Japan imports a significant amount of oil from only one non-Middle Eastern country – Russia – but it only accounted for just under 8 percent of Japanese oil imports in 2014. Even though these Middle Eastern oil exporters are highly dependent on the revenues they get from exporting to Japan, disruptions in supply resulting from war or other catastrophic events in the Middle East would also put Japan in a very difficult position.

Coal: A Key Vulnerability

Although Japan has had to increase its imports of coal since 2011, coal still only makes up about 2.5 percent of the total value of Japanese imports. But the graphic above illustrates that Japan is much more vulnerable as an importer of coal than oil. Japan was highly dependent on imports of Australian and U.S. coal in 1991, and it remained so in both 2001 and 2014, though its vulnerability towards Australia has fluctuated over the past 25 years. Domestic coal production in Japan ended in 2002, and since then, Japan has imported all of the coal it uses. Coal remains an important source of energy in Japan.

The most striking observation from the data as it pertains to coal has to do with China and Indonesia. In 2001, Japan was even more dependent on China for coal imports than it was on Australia. China, however, is increasingly dependent on coal imports itself – China passed Japan as the world’s largest importer of coal in 2012, a spot Japan held for three decades. Over a period of 13 years, Japan had to find a new source of coal to replace what it lost from China, which has significantly increased Japan’s vulnerability to both Australia and Indonesia, which together account for 82 percent of all Japanese coal imports.

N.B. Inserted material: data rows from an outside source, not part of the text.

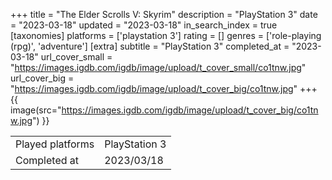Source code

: +++
title = "The Elder Scrolls V: Skyrim"
description = "PlayStation 3"
date = "2023-03-18"
updated = "2023-03-18"
in_search_index = true
[taxonomies]
platforms = ['playstation 3']
rating = []
genres = ['role-playing (rpg)', 'adventure']
[extra]
subtitle = "PlayStation 3"
completed_at = "2023-03-18"
url_cover_small = "https://images.igdb.com/igdb/image/upload/t_cover_small/co1tnw.jpg"
url_cover_big = "https://images.igdb.com/igdb/image/upload/t_cover_big/co1tnw.jpg"
+++
{{ image(src="https://images.igdb.com/igdb/image/upload/t_cover_big/co1tnw.jpg") }}

|              |            |
| ------------ | ---------- |
| Played platforms    | PlayStation 3 |
| Completed at | 2023/03/18 |

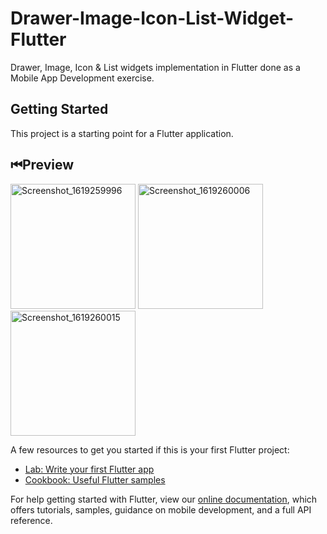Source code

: # Drawer-Image-Icon-List-Widget-Flutter
Drawer, Image, Icon &amp; List widgets implementation in Flutter done as a Mobile App Development exercise.

## Getting Started

This project is a starting point for a Flutter application.

## ⏮Preview
<img src="https://user-images.githubusercontent.com/55204040/115955699-9ce1c180-a511-11eb-88b0-513040288b4b.png" alt="Screenshot_1619259996" width=200px></img>
<img src="https://user-images.githubusercontent.com/55204040/115955711-af5bfb00-a511-11eb-948a-1eaf4294ebe3.png" alt="Screenshot_1619260006" width=200px></img>
<img src="https://user-images.githubusercontent.com/55204040/115955714-b4b94580-a511-11eb-89db-63d0bd46f215.png" alt="Screenshot_1619260015" width=200px></img>

A few resources to get you started if this is your first Flutter project:

- [Lab: Write your first Flutter app](https://flutter.dev/docs/get-started/codelab)
- [Cookbook: Useful Flutter samples](https://flutter.dev/docs/cookbook)

For help getting started with Flutter, view our
[online documentation](https://flutter.dev/docs), which offers tutorials,
samples, guidance on mobile development, and a full API reference.

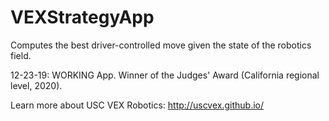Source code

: # VEXStrategyApp
Computes the best driver-controlled move given the state of the robotics field.

12-23-19: WORKING App. 
Winner of the Judges' Award (California regional level, 2020).

Learn more about USC VEX Robotics: http://uscvex.github.io/
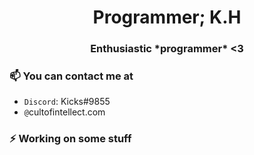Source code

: <h1 align="center">Programmer; K.H</h1>
<h3 align="center">Enthusiastic *programmer* <3</h3>
  
  ### 📫 You can contact me at
  - `Discord`: Kicks#9855 
  -  `@`cultofintellect.com
  
  ### ⚡ Working on some stuff
<!--
**programmer/programmer** is a ✨ _special_ ✨ repository because its `README.md` (this file) appears on your GitHub profile.

Here are some ideas to get you started:

- 🔭 I’m currently working on ...
- 🌱 I’m currently learning ...
- 👯 I’m looking to collaborate on ...
- 🤔 I’m looking for help with ...
- 💬 Ask me about ...
- 📫 How to reach me: ...
- 😄 Pronouns: ...
- ⚡ Fun fact: ...
-->
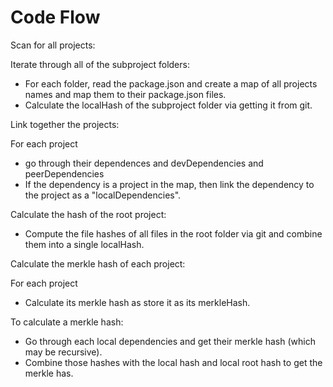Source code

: # Code Flow

Scan for all projects:

Iterate through all of the subproject folders:

- For each folder, read the package.json and create a map of all projects names and map them to their package.json files.
- Calculate the localHash of the subproject folder via getting it from git.

Link together the projects:

For each project

- go through their dependences and devDependencies and peerDependencies
- If the dependency is a project in the map, then link the dependency to the project as a "localDependencies".

Calculate the hash of the root project:

- Compute the file hashes of all files in the root folder via git and combine them into a single localHash.

Calculate the merkle hash of each project:

For each project

- Calculate its merkle hash as store it as its merkleHash.

To calculate a merkle hash:

- Go through each local dependencies and get their merkle hash (which may be recursive).
- Combine those hashes with the local hash and local root hash to get the merkle has.
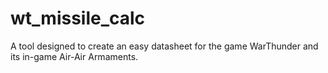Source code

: # wt_missile_calc

A tool designed to create an easy datasheet for the game WarThunder and its in-game Air-Air Armaments.
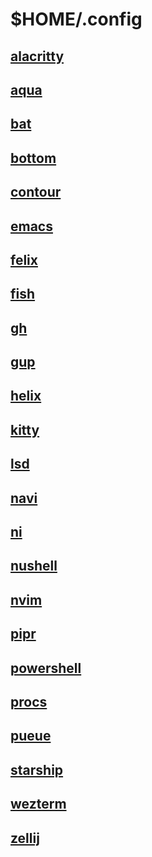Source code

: # $HOME/.config

## [alacritty](https://github.com/alacritty/alacritty)

## [aqua](https://github.com/aquaproj/aqua)

## [bat](https://github.com/sharkdp/bat)

## [bottom](https://github.com/ClementTsang/bottom)

## [contour](https://github.com/contour-terminal/contour)

## [emacs](https://www.gnu.org/software/emacs/)

## [felix](https://github.com/kyoheiu/felix)

## [fish](https://github.com/fish-shell/fish-shell)

## [gh](https://github.com/cli/cli)

## [gup](https://github.com/nao1215/gup)

## [helix](https://github.com/helix-editor/helix)

## [kitty](https://github.com/kovidgoyal/kitty)

## [lsd](https://github.com/lsd-rs/lsd)

## [navi](https://github.com/denisidoro/navi)

## [ni](https://github.com/antfu/ni)

## [nushell](https://github.com/nushell/nushell)

## [nvim](https://github.com/neovim/neovim)

## [pipr](https://github.com/elkowar/pipr)

## [powershell](https://github.com/PowerShell/PowerShell)

## [procs](https://github.com/dalance/procs)

## [pueue](https://github.com/Nukesor/pueue)

## [starship](https://github.com/starship/starship)

## [wezterm](https://github.com/wez/wezterm)

## [zellij](https://github.com/zellij-org/zellij)

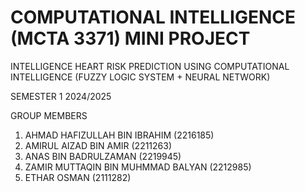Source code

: # COMPUTATIONAL INTELLIGENCE (MCTA 3371) MINI PROJECT
INTELLIGENCE HEART RISK PREDICTION USING COMPUTATIONAL INTELLIGENCE
(FUZZY LOGIC SYSTEM + NEURAL NETWORK)

 SEMESTER 1 2024/2025  

GROUP MEMBERS

1. AHMAD HAFIZULLAH BIN IBRAHIM (2216185)
2. AMIRUL AIZAD BIN AMIR (2211263)
3. ANAS BIN BADRULZAMAN (2219945)
4. ZAMIR MUTTAQIN BIN MUHMMAD BALYAN (2212985)
5. ETHAR OSMAN (2111282)
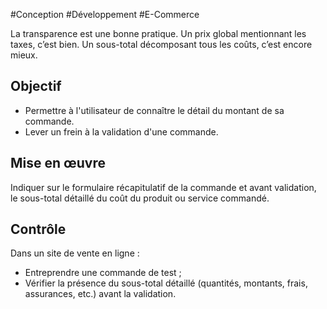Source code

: 
#Conception #Développement #E-Commerce

La transparence est une bonne pratique. Un prix global mentionnant les taxes, c’est bien. Un sous-total décomposant tous les coûts, c’est encore mieux.

Objectif
--------

*   Permettre à l'utilisateur de connaître le détail du montant de sa commande.
*   Lever un frein à la validation d'une commande.

Mise en œuvre
-------------

Indiquer sur le formulaire récapitulatif de la commande et avant validation, le sous-total détaillé du coût du produit ou service commandé.

Contrôle
--------

Dans un site de vente en ligne :

*   Entreprendre une commande de test ;
*   Vérifier la présence du sous-total détaillé (quantités, montants, frais, assurances, etc.) avant la validation.
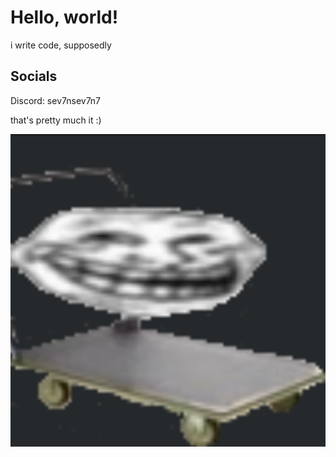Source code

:# Hello, world!

i write code, supposedly

## Socials
Discord: sev7nsev7n7

that's pretty much it :)

![trolololololo](/data/trolley_larger.png)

It is interesting to note that Australia, which has been hit hard by falling prices in commodities across the board, is much more vulnerable to China than it is to Japan, despite the fact that Australia exported more coal to Japan than China in 2014. Using Friedman’s equation, China’s relative dependence on imports of Australian coal is 0.47, while Japan’s relative dependence is 3.69.


Quantitative data has a tendency to be ascribed a larger degree of legitimacy than qualitative data. We, however, view this as one of the pitfalls of quantitative data because an over-reliance on numbers leads you to miss other important factors. Indeed, even the numbers themselves are often suspect; in the data used to calculate Japanese vulnerabilities to oil imports in 2001, it was necessary to make a few estimates where data simply did not exist.

The figures presented here are all rough measures of vulnerability. They are a useful tool to establish a baseline for analyzing the import-export relationship between different nations and the vulnerabilities of a particular nation’s economy. These figures, however, are also not meant to be used as a golden compass – there is no silver bullet measurement that can tell you everything. Our model tells us that, as China continues to falter, Japan will grow more assertive in East Asia, both to fill the vacuum left by China and also to secure its supply lines so that it can guarantee that its imports can make it to the Japanese islands. The data offered above is simply one part of our larger model, and is useful in terms of conceptualizing Japan’s vulnerability in more concrete terms.